I have been calling our more recent series “Family Foundations,” and I really believe it’s one of the more important studies I have ever done and that our church will ever go through.
The early chapters of God’s Word have so much vital fundamental worldview-shaping truths for all of life, as well as for marriage and family in particular.
As I study each week I have never been disappointed seeking relevance and riches of insights and truths that are found in the earliest chapters of Scripture; my only disappointment is that so many of our families and people have /not/ been a part of that study to learn along with us, because not many in our church come back to Sunday evening services as a priority or part of their Lord’s Day.
This evening, I actually won’t be here as I have been asked to speak as an outreach at a retirement center, but we look forward to hearing from Pastor Dale the next couple Sunday evenings.
As I studied the next verse in our study, I really felt compelled to bring the message I would have given this evening to you this morning, because this is a message all of us need to hear and this will be sort of a culmination of our foundations series (if you missed any or all of the series, I would really encourage you to get the former messages in the series to follow the flow, and a few things I said in the series I will repeat this morning as well briefly, which the past messages developed in more detail).
I really feel that every message from God’s Word is something we all need to hear, and today’s message may be the most important truth in this series, the most foundational truth for parents to know about their children, and the most critical truth to know to understand what is going on in our society, why horrible things happen that you see on the news, why salvation has to be all of God, and why sin is so enslaving and life-dominating … total depravity.
5 Then the Lord saw that the wickedness of man /was/ great in the earth, and /that/ every intent of the thoughts of his heart /was/ only evil continually.
Let’s seek to consider the depths of this teaching about the depths of sin, the extent of man’s depravity, the totality of the sinfulness and corruption within fallen humanity.

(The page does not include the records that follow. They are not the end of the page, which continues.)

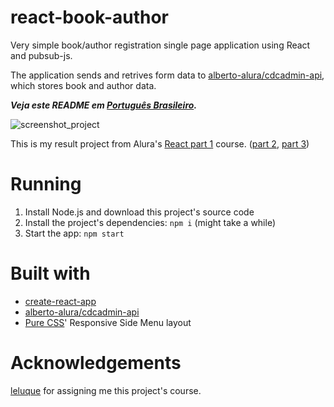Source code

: # react-book-author
Very simple book/author registration single page application using React and pubsub-js.

The application sends and retrives form data to  [alberto-alura/cdcadmin-api](https://github.com/alberto-alura/cdcadmin-api), which stores book and author data.

***Veja este README em [Português Brasileiro](https://github.com/g-otn/react-book-author/blob/master/README.pt-BR.md).***

![screenshot_project](https://user-images.githubusercontent.com/44736064/63740825-f25f5a00-c868-11e9-806f-0d5468b136e7.png)


This is my result project from Alura's [React part 1](https://cursos.alura.com.br/course/react) course. ([part 2](https://github.com/g-otn/Instalura), [part 3]())

# Running
1. Install Node.js and download this project's source code
2. Install the project's dependencies: `npm i` (might take a while)
3. Start the app: `npm start`


# Built with
- [create-react-app](https://github.com/facebook/create-react-app/)
- [alberto-alura/cdcadmin-api](https://github.com/alberto-alura/cdcadmin-api)
- [Pure CSS](https://purecss.io)' Responsive Side Menu layout

# Acknowledgements
[leluque](https://github.com/leluque) for assigning me this project's course.
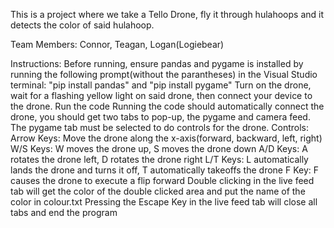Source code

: This is a project where we take a Tello Drone, fly it through hulahoops and it detects the color of said hulahoop.

Team Members: Connor, Teagan, Logan(Logiebear)

Instructions: Before running, ensure pandas and pygame is installed by running the following prompt(without the parantheses) in the Visual Studio    terminal:
                "pip install pandas" and "pip install pygame"
              Turn on the drone, wait for a flashing yellow light on said drone, then connect your device to the drone.
              Run the code
              Running the code should automatically connect the drone, you should get two tabs to pop-up, the pygame and camera feed.
              The pygame tab must be selected to do controls for the drone.
    Controls:
             Arrow Keys: Move the drone along the x-axis(forward, backward, left, right)
             W/S Keys: W moves the drone up, S moves the drone down
             A/D Keys: A rotates the drone left, D rotates the drone right
             L/T Keys: L automatically lands the drone and turns it off, T automatically takeoffs the drone
             F Key: F causes the drone to execute a flip forward
             Double clicking in the live feed tab will get the color of the double clicked area and put the name of the color in colour.txt
             Pressing the Escape Key in the live feed tab will close all tabs and end the program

There are 13 verses in Scripture that use the term “depraved” or “depravity,” depending on which English translation you use:
-         Hosea 5:2, 9:9 (NASB) speaks of sinners deep in depravity
-         2 Peter 2:19 says (NIV) “They promise them freedom, while they themselves are slaves of depravity – for a man is a slave to whatever has mastered him.”
-         Paul speaks of living in “a crooked and depraved generation” (Phil.
2:15 NIV) and men of “depraved mind” (Rom.
1:28-29, 1 Tim.
6:5, 2 Tim.
3:8) – it’s not that man’s /actions /are corrupt always, but the /attitudes /of their mind~/heart/ /are depraved
Scripture is not saying that every outward deed of man is depraved, but it repeatedly and consistently declares the totality of /inward/ depravity or corruption, using terms like mind or heart or will or thinking (essentially synonymous terms in the Bible).
But perhaps nowhere is it more clearly and concisely stated as Genesis 6:5.
Some of the various English translations render as follows:
HCSB: “every scheme his mind thought of was nothing but evil all the time”
NAB: “no desire that his heart conceived was ever anything but evil”
NIV: “every inclination of the thoughts of his heart was only evil all the time.”
NLT: “The Lord observed the extent of human wickedness on the earth, and he saw that everything they thought or imagined was consistently and totally evil.”
There is no more total picture or statement of the extent of total depravity of the total inner nature of the total human race.
This is not language that was made up by Calvin, Luther, or the Reformers, or Augustine, or anyone in church history.
This is the view of God Himself at the earliest chapters of human history after the Fall.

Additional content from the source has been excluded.